▶ [Input data]:
»»

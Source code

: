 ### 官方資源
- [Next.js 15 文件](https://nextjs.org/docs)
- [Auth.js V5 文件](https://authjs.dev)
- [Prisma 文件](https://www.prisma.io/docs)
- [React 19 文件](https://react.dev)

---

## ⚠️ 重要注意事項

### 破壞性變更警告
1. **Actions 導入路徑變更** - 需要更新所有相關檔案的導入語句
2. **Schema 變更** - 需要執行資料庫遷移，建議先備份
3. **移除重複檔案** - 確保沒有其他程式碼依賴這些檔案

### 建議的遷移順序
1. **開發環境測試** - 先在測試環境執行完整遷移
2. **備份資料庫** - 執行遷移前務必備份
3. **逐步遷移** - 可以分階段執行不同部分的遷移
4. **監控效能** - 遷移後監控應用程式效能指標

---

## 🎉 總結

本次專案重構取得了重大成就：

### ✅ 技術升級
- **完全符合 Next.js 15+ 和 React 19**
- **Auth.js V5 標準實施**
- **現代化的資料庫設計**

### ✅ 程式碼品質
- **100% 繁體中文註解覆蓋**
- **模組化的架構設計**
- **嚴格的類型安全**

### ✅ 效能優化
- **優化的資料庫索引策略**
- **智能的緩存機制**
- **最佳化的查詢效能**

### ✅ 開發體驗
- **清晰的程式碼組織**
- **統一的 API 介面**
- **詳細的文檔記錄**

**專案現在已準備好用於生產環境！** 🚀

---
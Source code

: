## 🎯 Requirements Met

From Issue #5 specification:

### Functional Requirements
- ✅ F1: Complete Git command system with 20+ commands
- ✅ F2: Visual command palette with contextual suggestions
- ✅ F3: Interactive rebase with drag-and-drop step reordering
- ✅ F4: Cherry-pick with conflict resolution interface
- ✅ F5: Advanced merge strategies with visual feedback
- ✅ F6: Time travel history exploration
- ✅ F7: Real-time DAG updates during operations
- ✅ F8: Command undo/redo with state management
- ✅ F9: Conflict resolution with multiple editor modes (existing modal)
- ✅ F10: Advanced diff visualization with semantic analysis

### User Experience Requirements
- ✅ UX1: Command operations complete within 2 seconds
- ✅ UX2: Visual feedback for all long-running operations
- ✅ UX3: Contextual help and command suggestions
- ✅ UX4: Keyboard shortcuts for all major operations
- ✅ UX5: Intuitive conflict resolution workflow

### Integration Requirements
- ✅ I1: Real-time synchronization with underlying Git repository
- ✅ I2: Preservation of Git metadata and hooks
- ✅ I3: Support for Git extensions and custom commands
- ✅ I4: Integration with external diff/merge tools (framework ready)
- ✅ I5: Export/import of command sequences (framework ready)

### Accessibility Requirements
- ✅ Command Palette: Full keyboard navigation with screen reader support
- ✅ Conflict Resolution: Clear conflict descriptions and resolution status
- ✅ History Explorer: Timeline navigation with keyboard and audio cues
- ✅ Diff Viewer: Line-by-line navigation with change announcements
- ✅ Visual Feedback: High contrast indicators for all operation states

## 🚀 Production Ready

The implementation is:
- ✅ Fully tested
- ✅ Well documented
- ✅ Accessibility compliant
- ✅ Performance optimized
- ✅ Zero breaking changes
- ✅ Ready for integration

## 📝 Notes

««

▶ [Work required]: Retype the records above so that nothing differs from the original.

▶ [Result]:
Source code

: ### 官方資源
- [Next.js 15 文件](https://nextjs.org/docs)
- [Auth.js V5 文件](https://authjs.dev)
- [Prisma 文件](https://www.prisma.io/docs)
- [React 19 文件](https://react.dev)

---

## ⚠️ 重要注意事項

### 破壞性變更警告
1. **Actions 導入路徑變更** - 需要更新所有相關檔案的導入語句
2. **Schema 變更** - 需要執行資料庫遷移，建議先備份
3. **移除重複檔案** - 確保沒有其他程式碼依賴這些檔案

### 建議的遷移順序
1. **開發環境測試** - 先在測試環境執行完整遷移
2. **備份資料庫** - 執行遷移前務必備份
3. **逐步遷移** - 可以分階段執行不同部分的遷移
4. **監控效能** - 遷移後監控應用程式效能指標

---

## 🎉 總結

本次專案重構取得了重大成就：

### ✅ 技術升級
- **完全符合 Next.js 15+ 和 React 19**
- **Auth.js V5 標準實施**
- **現代化的資料庫設計**

### ✅ 程式碼品質
- **100% 繁體中文註解覆蓋**
- **模組化的架構設計**
- **嚴格的類型安全**

### ✅ 效能優化
- **優化的資料庫索引策略**
- **智能的緩存機制**
- **最佳化的查詢效能**

### ✅ 開發體驗
- **清晰的程式碼組織**
- **統一的 API 介面**
- **詳細的文檔記錄**

**專案現在已準備好用於生產環境！** 🚀

---
Source code

:## 🎯 Requirements Met

From Issue #5 specification:

### Functional Requirements
- ✅ F1: Complete Git command system with 20+ commands
- ✅ F2: Visual command palette with contextual suggestions
- ✅ F3: Interactive rebase with drag-and-drop step reordering
- ✅ F4: Cherry-pick with conflict resolution interface
- ✅ F5: Advanced merge strategies with visual feedback
- ✅ F6: Time travel history exploration
- ✅ F7: Real-time DAG updates during operations
- ✅ F8: Command undo/redo with state management
- ✅ F9: Conflict resolution with multiple editor modes (existing modal)
- ✅ F10: Advanced diff visualization with semantic analysis

### User Experience Requirements
- ✅ UX1: Command operations complete within 2 seconds
- ✅ UX2: Visual feedback for all long-running operations
- ✅ UX3: Contextual help and command suggestions
- ✅ UX4: Keyboard shortcuts for all major operations
- ✅ UX5: Intuitive conflict resolution workflow

### Integration Requirements
- ✅ I1: Real-time synchronization with underlying Git repository
- ✅ I2: Preservation of Git metadata and hooks
- ✅ I3: Support for Git extensions and custom commands
- ✅ I4: Integration with external diff/merge tools (framework ready)
- ✅ I5: Export/import of command sequences (framework ready)

### Accessibility Requirements
- ✅ Command Palette: Full keyboard navigation with screen reader support
- ✅ Conflict Resolution: Clear conflict descriptions and resolution status
- ✅ History Explorer: Timeline navigation with keyboard and audio cues
- ✅ Diff Viewer: Line-by-line navigation with change announcements
- ✅ Visual Feedback: High contrast indicators for all operation states

## 🚀 Production Ready

The implementation is:
- ✅ Fully tested
- ✅ Well documented
- ✅ Accessibility compliant
- ✅ Performance optimized
- ✅ Zero breaking changes
- ✅ Ready for integration

## 📝 Notes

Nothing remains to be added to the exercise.